The good baron reserved comment, but his ears pricked up, alerting Winnie to voices coming across the backyard. She put a cautionary hand over Scout’s nose—his cold, slimy, wet nose—and strained her ears to hear.
“We’ll find her,” St. Just growled, but the rest of his words were swallowed by the cold, dark night as they headed into the woods.
“Well, good,” Winnie whispered to her dog. “They should be looking for me. Maybe we’ll move to Surrey and live with Rose and Lord Amery. He would talk some sense into Miss Emmie, and maybe even Rosecroft.”
But for now, it was too cold to think of launching that great adventure.
Winnie was hungry, cold, thirsty, and she had to pee something fierce but was loathe to expose enough of herself to the cold air to get that job done.
“Come on, Scout.” She crept out of the stables. “They won’t think to look right where they’ve just left, and by morning, the whole parish will know what a nodcock Miss Emmie is. Vicar won’t marry her if she insists on staying with us, and that’s exactly what she should do if she doesn’t want to spend more nights stomping around with Rosecroft in the woods.”
Brave words, but they did not seem to impress the fragrant baron. Winnie let them into the house through the back door, stealing into the warm kitchen with a real sense of relief. It had been getting too cold out—much too cold.
“Come on, Scout.” Winnie motioned to the dog. “There’s a fire in the parlor, too.” She rummaged in the kitchen, which had been well provisioned in anticipation of Emmie’s return, and buttered more rolls, fresh ones this time. Scout chomped his out of existence in two bites, but Winnie had to wash hers down with cold milk.
Within minutes, Winnie was fast asleep, her faithful hound steaming contentedly before the hearth, her dreams sweet.
***
“She was here.” St. Just knelt in the leaves and bracken and mud, and held the lantern close to the ground. He carefully, step-by-step, examined the entire perimeter of the pond then rose. “She might have fallen in from that rock.” He pointed at the place Emmie had knelt to wash her hair months ago. “But other than that, there’s no place on the bank that looks like she might have slipped in.
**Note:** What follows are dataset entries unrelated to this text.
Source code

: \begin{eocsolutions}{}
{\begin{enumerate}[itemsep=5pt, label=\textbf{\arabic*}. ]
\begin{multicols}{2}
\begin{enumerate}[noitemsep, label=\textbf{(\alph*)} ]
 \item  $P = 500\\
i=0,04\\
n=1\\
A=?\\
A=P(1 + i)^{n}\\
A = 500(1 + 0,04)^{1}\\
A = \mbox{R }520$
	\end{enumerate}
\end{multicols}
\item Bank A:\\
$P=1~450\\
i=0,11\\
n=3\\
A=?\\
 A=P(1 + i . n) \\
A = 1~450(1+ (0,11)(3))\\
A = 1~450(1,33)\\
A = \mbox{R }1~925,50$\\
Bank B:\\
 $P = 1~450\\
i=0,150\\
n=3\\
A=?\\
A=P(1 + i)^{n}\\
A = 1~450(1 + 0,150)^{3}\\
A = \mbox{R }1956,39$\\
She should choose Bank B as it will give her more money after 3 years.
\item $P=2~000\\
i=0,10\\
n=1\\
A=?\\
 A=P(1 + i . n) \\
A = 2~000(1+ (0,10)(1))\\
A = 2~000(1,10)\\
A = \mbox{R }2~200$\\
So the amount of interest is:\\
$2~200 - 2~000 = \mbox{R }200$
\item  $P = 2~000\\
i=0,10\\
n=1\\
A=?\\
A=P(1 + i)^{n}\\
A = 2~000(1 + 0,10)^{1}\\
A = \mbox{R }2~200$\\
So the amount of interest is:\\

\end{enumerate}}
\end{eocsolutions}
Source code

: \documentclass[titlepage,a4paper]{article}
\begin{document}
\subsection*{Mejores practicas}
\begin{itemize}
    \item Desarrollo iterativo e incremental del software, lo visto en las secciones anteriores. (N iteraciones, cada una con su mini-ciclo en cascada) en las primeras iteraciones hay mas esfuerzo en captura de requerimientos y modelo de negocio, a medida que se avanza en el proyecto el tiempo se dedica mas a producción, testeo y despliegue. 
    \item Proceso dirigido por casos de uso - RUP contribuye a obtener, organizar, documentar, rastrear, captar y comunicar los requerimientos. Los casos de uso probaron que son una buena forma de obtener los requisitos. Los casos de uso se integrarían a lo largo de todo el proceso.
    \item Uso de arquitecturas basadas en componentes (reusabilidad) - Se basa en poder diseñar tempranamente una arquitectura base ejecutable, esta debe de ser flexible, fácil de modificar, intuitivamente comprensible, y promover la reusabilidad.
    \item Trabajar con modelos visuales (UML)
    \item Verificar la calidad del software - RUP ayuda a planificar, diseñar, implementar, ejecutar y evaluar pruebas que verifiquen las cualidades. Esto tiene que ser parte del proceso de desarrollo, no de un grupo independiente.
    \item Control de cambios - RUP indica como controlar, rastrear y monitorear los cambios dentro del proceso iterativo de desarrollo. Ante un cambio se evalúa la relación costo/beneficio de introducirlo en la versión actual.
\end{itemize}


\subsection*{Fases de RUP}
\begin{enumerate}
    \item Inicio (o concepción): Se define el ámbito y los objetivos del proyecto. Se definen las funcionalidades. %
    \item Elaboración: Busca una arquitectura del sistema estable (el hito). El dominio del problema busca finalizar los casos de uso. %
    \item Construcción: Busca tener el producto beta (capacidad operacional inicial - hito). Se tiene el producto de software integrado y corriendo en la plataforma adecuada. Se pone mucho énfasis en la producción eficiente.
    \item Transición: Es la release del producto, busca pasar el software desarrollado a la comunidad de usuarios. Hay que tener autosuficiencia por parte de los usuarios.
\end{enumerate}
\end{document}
The tracks head off in that direction.” He gestured toward Emmie’s yard. “But I lose the trail in the leaves.”
“So what next?” Emmie stared at the water as if she expected answers from it.
“We fire one shot off that horse pistol,” St. Just said, taking her hand and tugging her in the direction of the cottage. “If you have some food, I could use something in the way of tucker, but it looks like it will be a long, cold night.”